I had never heard of beignets until about 10 years ago when I went to brunch with my mom at our fav local breakfast restaurant, and now I’m addicted! These french style pastries, usually served for brunch or dessert, are similar to doughnuts and taste just like a funnel cake. Can’t you just smell the powdered sugar jumping off your screen? These beignets are amazing!
I did a little homework on the beignet and found these fun facts I thought I’d share, “In the U.S., beignets have been popular within New Orleans Creole cuisine and are customarily served as a dessert or in some sweet variation. They were brought to New Orleans in the 18th century by French colonists, from ‘the old mother country’, and became a large part of home-style Creole cooking, variations often including banana or plantain – popular fruits in the port city.” – Wikipedia.com
- 2 1/4 teaspoons active dry yeast
- 1 1/2 cups warm water (110 degrees F/45 degrees C)
- 1/2 cup white sugar
- 1 teaspoon salt
- 2 eggs
- 1 cup evaporated milk
- 7 cups all-purpose flour
- 1/4 cup shortening
- 1 quart vegetable oil for frying
- 1/4 cup confectioners' sugar
- In a large bowl, dissolve yeast in warm water. Add sugar, salt, eggs, evaporated milk, and blend well. Mix in 4 cups of the flour and beat for about a minute on low speed until smooth. Add the shortening, and then mix in the remaining 3 cups of flour with a fork. Cover and chill overnight.
- Roll out dough 1/8 inch thick. Cut into 2 1/2 inch squares. Fry in 360 degrees F (180 degrees C) hot oil. If beignets do not pop up, oil is not hot enough. Drain onto paper towels.
- Shake confectioners' sugar on hot beignets. Serve warm.
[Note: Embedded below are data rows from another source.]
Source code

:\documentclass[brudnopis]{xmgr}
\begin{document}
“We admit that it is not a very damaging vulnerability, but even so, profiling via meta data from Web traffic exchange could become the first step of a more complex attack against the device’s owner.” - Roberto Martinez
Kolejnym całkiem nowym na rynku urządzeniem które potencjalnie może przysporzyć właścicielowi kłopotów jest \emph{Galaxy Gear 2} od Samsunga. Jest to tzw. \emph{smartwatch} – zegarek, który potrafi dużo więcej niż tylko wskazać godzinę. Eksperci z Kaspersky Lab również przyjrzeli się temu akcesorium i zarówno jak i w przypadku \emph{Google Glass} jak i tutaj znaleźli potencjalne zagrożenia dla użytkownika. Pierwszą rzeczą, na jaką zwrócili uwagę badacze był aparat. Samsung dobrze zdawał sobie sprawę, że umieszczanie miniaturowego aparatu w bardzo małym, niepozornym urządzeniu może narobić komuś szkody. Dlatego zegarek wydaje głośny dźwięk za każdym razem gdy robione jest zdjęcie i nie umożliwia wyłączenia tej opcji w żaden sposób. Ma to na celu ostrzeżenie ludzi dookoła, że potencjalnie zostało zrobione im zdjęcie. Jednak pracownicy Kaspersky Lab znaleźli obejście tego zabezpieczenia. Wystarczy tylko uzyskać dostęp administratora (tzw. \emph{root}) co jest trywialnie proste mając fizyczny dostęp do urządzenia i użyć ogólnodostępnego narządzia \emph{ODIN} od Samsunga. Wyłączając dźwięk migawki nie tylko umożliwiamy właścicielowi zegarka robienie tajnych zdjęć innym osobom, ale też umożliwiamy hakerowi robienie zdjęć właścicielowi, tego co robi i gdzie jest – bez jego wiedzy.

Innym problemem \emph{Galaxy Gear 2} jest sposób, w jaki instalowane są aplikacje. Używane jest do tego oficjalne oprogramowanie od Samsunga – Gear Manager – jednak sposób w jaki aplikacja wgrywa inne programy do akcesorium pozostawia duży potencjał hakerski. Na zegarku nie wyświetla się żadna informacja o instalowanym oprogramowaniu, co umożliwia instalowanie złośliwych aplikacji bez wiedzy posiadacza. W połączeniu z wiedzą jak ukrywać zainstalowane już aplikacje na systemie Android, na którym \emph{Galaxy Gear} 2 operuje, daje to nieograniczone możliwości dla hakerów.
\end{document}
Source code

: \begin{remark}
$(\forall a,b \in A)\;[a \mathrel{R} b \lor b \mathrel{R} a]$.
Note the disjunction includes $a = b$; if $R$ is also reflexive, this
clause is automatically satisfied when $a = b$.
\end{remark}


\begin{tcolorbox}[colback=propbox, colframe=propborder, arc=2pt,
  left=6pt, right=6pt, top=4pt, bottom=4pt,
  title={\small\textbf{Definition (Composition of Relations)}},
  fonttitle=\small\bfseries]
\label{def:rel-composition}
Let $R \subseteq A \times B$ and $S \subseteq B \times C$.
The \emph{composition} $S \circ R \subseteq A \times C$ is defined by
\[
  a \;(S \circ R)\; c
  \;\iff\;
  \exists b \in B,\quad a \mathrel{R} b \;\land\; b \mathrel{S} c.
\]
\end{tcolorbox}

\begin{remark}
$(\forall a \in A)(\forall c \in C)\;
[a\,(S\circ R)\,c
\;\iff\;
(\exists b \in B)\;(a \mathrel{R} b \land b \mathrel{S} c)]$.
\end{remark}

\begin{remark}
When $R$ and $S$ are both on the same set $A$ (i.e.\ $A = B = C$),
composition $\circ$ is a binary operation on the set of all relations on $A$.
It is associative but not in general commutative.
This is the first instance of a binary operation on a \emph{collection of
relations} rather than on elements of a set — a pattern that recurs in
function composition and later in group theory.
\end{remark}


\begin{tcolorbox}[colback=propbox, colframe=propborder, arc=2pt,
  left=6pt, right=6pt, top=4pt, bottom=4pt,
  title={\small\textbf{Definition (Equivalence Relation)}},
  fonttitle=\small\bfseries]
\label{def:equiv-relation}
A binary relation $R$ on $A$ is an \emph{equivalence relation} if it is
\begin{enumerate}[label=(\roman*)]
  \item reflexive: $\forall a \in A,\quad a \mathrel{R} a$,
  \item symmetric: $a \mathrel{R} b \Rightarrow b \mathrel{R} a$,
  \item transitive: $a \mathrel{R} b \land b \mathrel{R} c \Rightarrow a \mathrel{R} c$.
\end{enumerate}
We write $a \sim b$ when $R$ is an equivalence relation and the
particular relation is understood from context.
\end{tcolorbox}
Cooking Tips - the dough will be sticky so flour EVERYTHING as you go - your hands, the dough ball before you roll it out, the wax paper, your rolling pin, and even the wooden spoon you use to drop the dough into the fryer.
Use a long handled wooden spoon to drop the dough into the fryer so you don't get splashed with oil, and use metal tongs to flip the beignets, about 45 seconds to a minute per side. I used a meat thermometer to make sure that my oil stayed at 360 degrees F.